Hi @Abhash-Chakraborty any updates on this one

[Abhash-Chakraborty]

@Adez017 Yes, this now covers the discussions flow as well, and they remain dynamic in prod.
I updated the implementation so the browser no longer talks to GitHub GraphQL directly and no token is exposed through Docusaurus config/customFields anymore. Instead, the dashboard now fetches discussions from a server-side /api/github-discussions endpoint, which uses the token only on the server and returns sanitized discussion data to the client.
So behavior-wise:

• discussions still work dynamically in production
• the refresh action still fetches live data
• no client-side GitHub token exposure is needed anymore

For compatibility, I also kept support for the existing DOCUSAURUS_GIT_TOKEN env as a legacy fallback, so current prod should continue working without needing an immediate env rename. GITHUB_TOKEN is now the preferred variable going forward.

[Adez017]

@sanjay-kv , can you test the changes in vercel preview ? also try to validate everything .

[Abhash-Chakraborty]

@sanjay-kv Please update variables pre-deployment.

[Copilot]

Pull request overview

Copilot reviewed 10 out of 11 changed files in this pull request and generated 5 comments.

---

💡 Add Copilot custom instructions for smarter, more guided reviews. Learn how to get started.

[Copilot]

fetchOrganizationStats() still performs fetchOrganizationInfo() (the first Promise in the Promise.all), but the result is intentionally ignored. This adds an extra GitHub API request on every refresh/cache miss, increasing latency and rate-limit risk.

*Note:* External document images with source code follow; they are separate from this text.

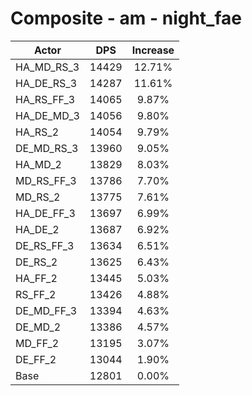 # Composite - am - night_fae
| Actor | DPS | Increase |
|---|:---:|:---:|
|HA_MD_RS_3|14429|12.71%|
|HA_DE_RS_3|14287|11.61%|
|HA_RS_FF_3|14065|9.87%|
|HA_DE_MD_3|14056|9.80%|
|HA_RS_2|14054|9.79%|
|DE_MD_RS_3|13960|9.05%|
|HA_MD_2|13829|8.03%|
|MD_RS_FF_3|13786|7.70%|
|MD_RS_2|13775|7.61%|
|HA_DE_FF_3|13697|6.99%|
|HA_DE_2|13687|6.92%|
|DE_RS_FF_3|13634|6.51%|
|DE_RS_2|13625|6.43%|
|HA_FF_2|13445|5.03%|
|RS_FF_2|13426|4.88%|
|DE_MD_FF_3|13394|4.63%|
|DE_MD_2|13386|4.57%|
|MD_FF_2|13195|3.07%|
|DE_FF_2|13044|1.90%|
|Base|12801|0.00%|
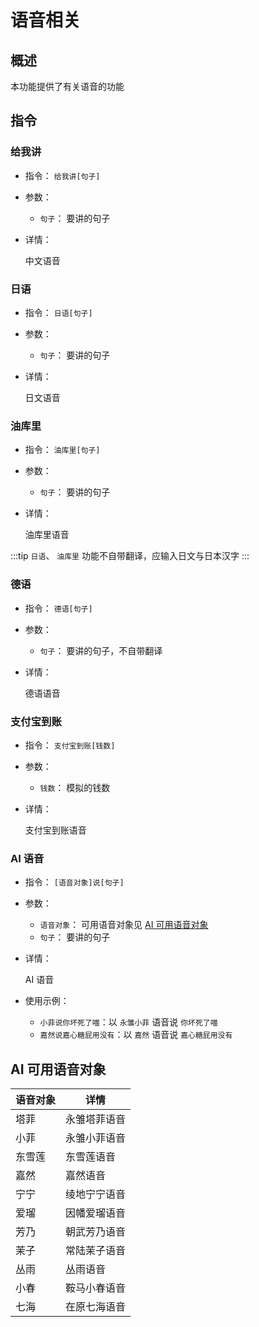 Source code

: # 语音相关

## 概述

本功能提供了有关语音的功能

## 指令

### 给我讲

- 指令： `给我讲[句子]`

- 参数：

  - `句子`： 要讲的句子

- 详情：

  中文语音

### 日语

- 指令： `日语[句子]`

- 参数：

  - `句子`： 要讲的句子

- 详情：

  日文语音

### 油库里

- 指令： `油库里[句子]`

- 参数：

  - `句子`： 要讲的句子

- 详情：

  油库里语音

:::tip
`日语`、 `油库里` 功能不自带翻译，应输入日文与日本汉字
:::

### 德语

- 指令： `德语[句子]`

- 参数：

  - `句子`： 要讲的句子，不自带翻译

- 详情：

  德语语音

### 支付宝到账

- 指令： `支付宝到账[钱数]`

- 参数：

  - `钱数`： 模拟的钱数

- 详情：

  支付宝到账语音

### AI 语音

- 指令： `[语音对象]说[句子]`

- 参数：
  - `语音对象`： 可用语音对象见 [AI 可用语音对象](#ai-可用语音对象)
  - `句子`： 要讲的句子

- 详情：

  AI 语音

- 使用示例：
  - `小菲说你坏死了喵`：以 `永雏小菲` 语音说 `你坏死了喵`
  - `嘉然说嘉心糖屁用没有`：以 `嘉然` 语音说 `嘉心糖屁用没有`

## AI 可用语音对象

|语音对象|详情|
|-------|----|
|塔菲|永雏塔菲语音|
|小菲|永雏小菲语音|
|东雪莲|东雪莲语音|
|嘉然|嘉然语音|
|宁宁|绫地宁宁语音|
|爱瑠|因幡爱瑠语音|
|芳乃|朝武芳乃语音|
|茉子|常陆茉子语音|
|丛雨|丛雨语音|
|小春|鞍马小春语音|
|七海|在原七海语音|
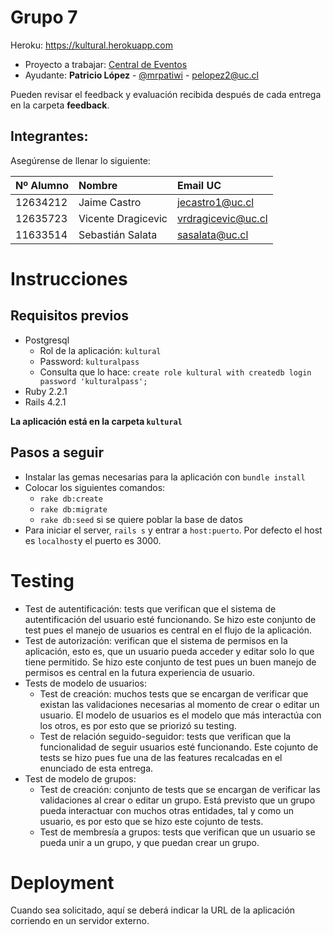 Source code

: # Grupo 7

Heroku: https://kultural.herokuapp.com

* Proyecto a trabajar: [Central de Eventos](https://github.com/IIC2513-2015-1/syllabus/blob/master/Proyectos/Central-de-eventos.md)
* Ayudante: **Patricio López** - [@mrpatiwi](https://github.com/mrpatiwi) - pelopez2@uc.cl

Pueden revisar el feedback y evaluación recibida después de cada entrega en la carpeta **feedback**.

## Integrantes:
Asegúrense de llenar lo siguiente:

| Nº Alumno    | Nombre              | Email UC         |
|:-------------|:--------------------|:-----------------|
| 12634212     | Jaime Castro        | jecastro1@uc.cl  |
| 12635723     | Vicente Dragicevic  |vrdragicevic@uc.cl|
| 11633514     | Sebastián Salata    |  sasalata@uc.cl  |

# Instrucciones 

## Requisitos previos
- Postgresql
	- Rol de la aplicación: `kultural`
	- Password: `kulturalpass`
	- Consulta que lo hace: `create role kultural with createdb login password 'kulturalpass';`
- Ruby 2.2.1
- Rails 4.2.1

**La aplicación está en la carpeta `kultural`** 

## Pasos a seguir

- Instalar las gemas necesarias para la aplicación con `bundle install`
- Colocar los siguientes comandos:
	- `rake db:create`
	- `rake db:migrate`
	- `rake db:seed` si se quiere poblar la base de datos
- Para iniciar el server, `rails s` y entrar a `host:puerto`. Por defecto el host es `localhost`y el puerto es 3000.

# Testing

- Test de autentificación: tests que verifican que el sistema de autentificación del usuario esté funcionando. Se hizo este conjunto de test pues el manejo de usuarios es central en el flujo de la aplicación.
- Test de autorización: verifican que el sistema de permisos en la aplicación, esto es, que un usuario pueda acceder y editar solo lo que tiene permitido. Se hizo este conjunto de test pues un buen manejo de permisos es central en la futura experiencia de usuario.
- Tests de modelo de usuarios:
  - Test de creación: muchos tests que se encargan de verificar que existan las validaciones necesarias al momento de crear o editar un usuario. El modelo de usuarios es el modelo que más interactúa con los otros, es por esto que se priorizó su testing.
  - Test de relación seguido-seguidor: tests que verifican que la funcionalidad de seguir usuarios esté funcionando. Este cojunto de tests se hizo pues fue una de las features recalcadas en el enunciado de esta entrega.
- Test de modelo de grupos:
  - Test de creación: conjunto de tests que se encargan de verificar las validaciones al crear o editar un grupo. Está previsto que un grupo pueda interactuar con muchos otras entidades, tal y como un usuario, es por esto que se hizo este cojunto de tests.
  - Test de membresía a grupos: tests que verifican que un usuario se pueda unir a un grupo, y que puedan crear un grupo. 

# Deployment

Cuando sea solicitado, aquí se deberá indicar la URL de la aplicación corriendo en un servidor externo.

Consider removing the org-info call entirely (or using its data in the computed stats) so you only request what you need.

Suggested change

	const [, repositories] = await Promise.all([
	this.fetchOrganizationInfo(signal),
	this.fetchAllRepositories(signal),
	]);
	const repositories = await this.fetchAllRepositories(signal);

[Adez017]

@Abhash-Chakraborty

[Copilot]

fetchDiscussions() unconditionally calls response.json() before checking response.ok. If the /api/github-discussions route is missing/misconfigured (404 HTML) or returns a non-JSON error body, this will throw a JSON parse error and lose the real HTTP status/context. Consider parsing defensively (e.g., read text first, or only JSON-parse when the Content-Type is JSON) and include the status code in the thrown error when available.

[Copilot]

This new API handler uses ESM syntax (export default) in a .js file, but package.json does not declare "type": "module". In a standard Node.js/CommonJS runtime this will fail to load with a syntax error. Consider switching this to CommonJS exports (module.exports = handler) or renaming to .mjs / configuring the project/runtime to treat api/* as ESM consistently.

[Adez017]

Check out this one too.

[Copilot]

Cache-Control is set before checking whether a token is configured and before the GitHub fetch succeeds. As written, 503 (no token) and 502 (upstream failure) responses will also be cached by CDNs for 5 minutes (s-maxage=300), potentially prolonging outages after configuration fixes. Consider only setting long-lived caching on successful (200) responses, and using a much shorter TTL or no-store for error responses.

[Copilot]

The “Select scopes” guidance here omits read:discussion, but .env.example now recommends public_repo, read:org, read:discussion for the token used by /api/github-discussions. Please align these docs so users generate a token with the scopes actually required for the GraphQL discussions query.

[Adez017]

@Abhash-Chakraborty , some of the suggestion from copilot are need to be take care . try to resolve them.